Record extracts
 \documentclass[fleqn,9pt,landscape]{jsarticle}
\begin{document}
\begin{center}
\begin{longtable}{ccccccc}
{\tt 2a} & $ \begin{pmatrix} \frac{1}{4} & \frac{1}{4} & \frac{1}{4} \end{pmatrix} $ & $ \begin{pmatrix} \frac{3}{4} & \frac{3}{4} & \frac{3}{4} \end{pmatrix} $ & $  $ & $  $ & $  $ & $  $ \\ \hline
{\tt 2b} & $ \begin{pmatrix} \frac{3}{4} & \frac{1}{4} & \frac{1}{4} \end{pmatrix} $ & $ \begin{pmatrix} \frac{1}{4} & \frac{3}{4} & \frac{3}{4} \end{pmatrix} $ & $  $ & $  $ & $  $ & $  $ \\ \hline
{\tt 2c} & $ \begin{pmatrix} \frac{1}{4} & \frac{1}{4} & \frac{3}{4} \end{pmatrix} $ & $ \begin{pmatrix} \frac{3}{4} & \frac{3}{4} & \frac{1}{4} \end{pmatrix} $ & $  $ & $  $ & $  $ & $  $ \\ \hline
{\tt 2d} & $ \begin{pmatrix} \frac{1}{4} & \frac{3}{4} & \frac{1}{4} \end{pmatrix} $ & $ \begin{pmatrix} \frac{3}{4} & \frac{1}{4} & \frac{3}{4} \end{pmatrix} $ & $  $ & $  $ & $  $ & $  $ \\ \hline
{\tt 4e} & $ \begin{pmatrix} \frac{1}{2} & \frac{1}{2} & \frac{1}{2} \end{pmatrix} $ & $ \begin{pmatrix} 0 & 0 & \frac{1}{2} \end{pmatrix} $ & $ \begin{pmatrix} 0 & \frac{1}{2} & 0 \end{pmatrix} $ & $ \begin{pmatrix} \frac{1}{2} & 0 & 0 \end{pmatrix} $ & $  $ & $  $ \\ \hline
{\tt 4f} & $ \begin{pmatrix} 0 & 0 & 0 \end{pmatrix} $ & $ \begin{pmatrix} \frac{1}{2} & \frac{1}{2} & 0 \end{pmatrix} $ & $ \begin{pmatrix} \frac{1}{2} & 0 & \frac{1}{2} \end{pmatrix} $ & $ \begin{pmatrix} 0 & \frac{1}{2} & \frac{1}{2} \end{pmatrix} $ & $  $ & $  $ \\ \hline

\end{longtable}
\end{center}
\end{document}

Activity
Lines that contain "pmatrix" are the result; find them in the entries above and copy each one.

Exercise result
{\tt 2a} & $ \begin{pmatrix} \frac{1}{4} & \frac{1}{4} & \frac{1}{4} \end{pmatrix} $ & $ \begin{pmatrix} \frac{3}{4} & \frac{3}{4} & \frac{3}{4} \end{pmatrix} $ & $  $ & $  $ & $  $ & $  $ \\ \hline
{\tt 2b} & $ \begin{pmatrix} \frac{3}{4} & \frac{1}{4} & \frac{1}{4} \end{pmatrix} $ & $ \begin{pmatrix} \frac{1}{4} & \frac{3}{4} & \frac{3}{4} \end{pmatrix} $ & $  $ & $  $ & $  $ & $  $ \\ \hline
{\tt 2c} & $ \begin{pmatrix} \frac{1}{4} & \frac{1}{4} & \frac{3}{4} \end{pmatrix} $ & $ \begin{pmatrix} \frac{3}{4} & \frac{3}{4} & \frac{1}{4} \end{pmatrix} $ & $  $ & $  $ & $  $ & $  $ \\ \hline
{\tt 2d} & $ \begin{pmatrix} \frac{1}{4} & \frac{3}{4} & \frac{1}{4} \end{pmatrix} $ & $ \begin{pmatrix} \frac{3}{4} & \frac{1}{4} & \frac{3}{4} \end{pmatrix} $ & $  $ & $  $ & $  $ & $  $ \\ \hline
{\tt 4e} & $ \begin{pmatrix} \frac{1}{2} & \frac{1}{2} & \frac{1}{2} \end{pmatrix} $ & $ \begin{pmatrix} 0 & 0 & \frac{1}{2} \end{pmatrix} $ & $ \begin{pmatrix} 0 & \frac{1}{2} & 0 \end{pmatrix} $ & $ \begin{pmatrix} \frac{1}{2} & 0 & 0 \end{pmatrix} $ & $  $ & $  $ \\ \hline
{\tt 4f} & $ \begin{pmatrix} 0 & 0 & 0 \end{pmatrix} $ & $ \begin{pmatrix} \frac{1}{2} & \frac{1}{2} & 0 \end{pmatrix} $ & $ \begin{pmatrix} \frac{1}{2} & 0 & \frac{1}{2} \end{pmatrix} $ & $ \begin{pmatrix} 0 & \frac{1}{2} & \frac{1}{2} \end{pmatrix} $ & $  $ & $  $ \\ \hline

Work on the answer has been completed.